For landscape all you really need is a little rise and front base tilt, which the Crown can do (drop the bed for front tilt.)

If you really think you need a lot of movements, then get an inexpensive monorail. A 4x5 Calumet/Orbit/Kodak "coat hanger" camera is only $100. Sinar Fs go for only $300 these days. It probably makes sense to have both a Crown and a monorail at those prices.
 
Welcome to the Club.

Find the Large Format Photography Forum. GOOGLE knows where it is. Join. Do your research there. Ask questions. Find the Large Format Photogrpaphy pages. More research. More reading.

In 30 days you will have a better idea of what you want.

In 30 days you can use the For Sale/Want To Buy section at the Forum. Anything & everything worth having comes up for sale there. You won't have to wait long.

Daylight tanks: I am sold on the Jobo 2551/2553 tank, 2509 reels and either a Beseler or Uniroller motor base. I have less than $50 invested and I have enough reels for 35mm, 120/220 and 4x5.

Don't be afraid of properly stored expired B&W cheap film. It works fine.

Enjoy!
 
Most 4x5 Press cameras will come with a 135mm or even a 127mm lens, about the same coverage as a 35mm or 30mm lens on your 35mm camera. The 127mm was actually designed for 3.35x4.25 film, not 4x5, and the 4 element Ektars, Raptars, Xenars, etc. barely cover 4x5. Forget about swinging and tilting with them until you get up to a focal length of about 160mm or better. For moderate wide angle at reasonable prices look for a 100mm f/6.3 Kodak Wide Field Etar, 90mm f/6.8 Wollensak Wide Angle Raptar or a 90mm f/6.8 Schneider Angulon. Going in the other direction look for a 203mm f/7.7 Kodak Ektar, which was likely the sharpest lens Kodak ever made and it will easily cover 5x7 film, even with some camera adjustments.
 
FWIW Al is right on, the older Kodak Ektars were and are the Leica quality lenses of their era and they are just as sharp (or better) than modern name-brand lenses. They are single-coated, which can be an advantage sometimes. They are also compact and come in good shutters.

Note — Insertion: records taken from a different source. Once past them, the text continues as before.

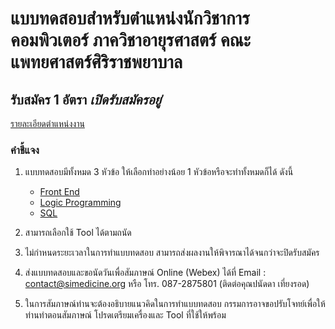 # แบบทดสอบสำหรับตำแหน่งนักวิชาการคอมพิวเตอร์ ภาควิชาอายุรศาสตร์ คณะแพทยศาสตร์ศิริราชพยาบาล


## รับสมัคร 1 อัตรา _เปิดรับสมัครอยู่_
 
[รายละเอียดตำแหน่งงาน](๋JobDesc.pdf)


### คำชี้แจง

1. แบบทดสอบมีทั้งหมด 3 หัวข้อ ให้เลือกทำอย่างน้อย 1 หัวข้อหรือจะทำทั้งหมดก็ได้ ดังนี้
    - [Front End](FrontEnd-Testing.pdf)
    - [Logic Programming](logic-programming.md)
    - [SQL](SQL_TEST.pdf)


2. สามารถเลือกใช้ Tool ได้ตามถนัด
3. ไม่กำหนดระยะเวลาในการทำแบบทดสอบ สามารถส่งผลงานให้พิจารณาได้จนกว่าจะปิดรับสมัคร
4. ส่งแบบทดสอบและขอนัดวันเพื่อสัมภาษณ์ Online (Webex) ได้ที่ Email : contact@simedicine.org หรือ โทร. 087-2875801 (ติดต่อคุณปนัดดา เที่ยงรอด)
5. ในการสัมภาษณ์ท่านจะต้องอธิบายแนวคิดในการทำแบบทดสอบ กรรมการอาจขอปรับโจทย์เพื่อให้ท่านทำตอนสัมภาษณ์ โปรดเตรียมเครื่องและ Tool ที่ใช้ให้พร้อม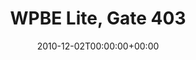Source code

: ---
templateKey: event
guid: 0895b09c-6eab-11ea-99c5-002590d1d1b0
date: 2010-12-02T00:00:00+00:00
eventTime: '5-8pm'
title: WPBE Lite, Gate 403
artist: WPBE Lite
city: Toronto
venue: Gate 403
group: Tim Shia
guests: Chris Gale, Mark Cashion
---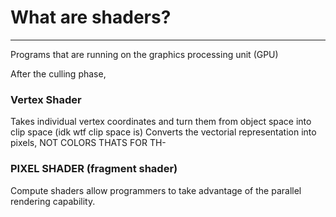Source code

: # What are shaders?
---
Programs that are running on the graphics processing unit (GPU)

After the culling phase,

### Vertex Shader

Takes individual vertex coordinates and turn them from object space into clip space (idk wtf clip space is)
Converts the vectorial representation into pixels, NOT COLORS THATS FOR TH-

### PIXEL SHADER (fragment shader)


Compute shaders allow programmers to take advantage of the parallel rendering capability.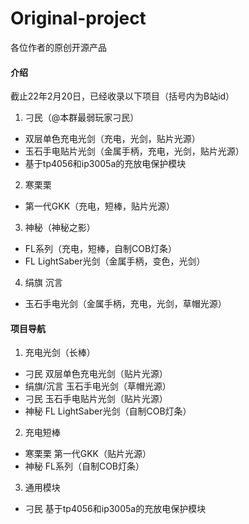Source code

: # Original-project
各位作者的原创开源产品<br>


#### 介绍
截止22年2月20日，已经收录以下项目（括号内为B站id）<br>
1. 刁民（@本群最弱玩家刁民）
- 双层单色充电光剑（充电，光剑，贴片光源）
- 玉石手电贴片光剑（金属手柄，充电，光剑，贴片光源）
- 基于tp4056和ip3005a的充放电保护模块
2. 寒栗栗
- 第一代GKK（充电，短棒，贴片光源）
3. 神秘（神秘之影）
- FL系列（充电，短棒，自制COB灯条）
- FL LightSaber光剑（金属手柄，变色，光剑）
4. 绢旗 沉言
- 玉石手电光剑（金属手柄，充电，光剑，草帽光源）    


#### 项目导航
1. 充电光剑（长棒）
-  刁民 双层单色充电光剑（贴片光源）
-  绢旗/沉言 玉石手电光剑（草帽光源）
-  刁民 玉石手电贴片光剑（贴片光源）
-  神秘 FL LightSaber光剑（自制COB灯条）
2. 充电短棒
-  寒栗栗 第一代GKK（贴片光源）
-  神秘 FL系列（自制COB灯条）
3. 通用模块 
-  刁民 基于tp4056和ip3005a的充放电保护模块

The only glitch is they lack modern filter threads and flash syncs contacts. And you may have to invest $75 in a CLA if yours is old and gummy after 50 years. That 100 WF Ektar is a great optic. The 203 Ektar is a stop slow for me but still better than most modern 210s.
 
Wow, thanks for all the posts. I've got my research cut out for me tonight, with all the great suggestions here, many of which I've never heard of. I'm especially interested in the different points of view on the need for or degree of tilt and shifts.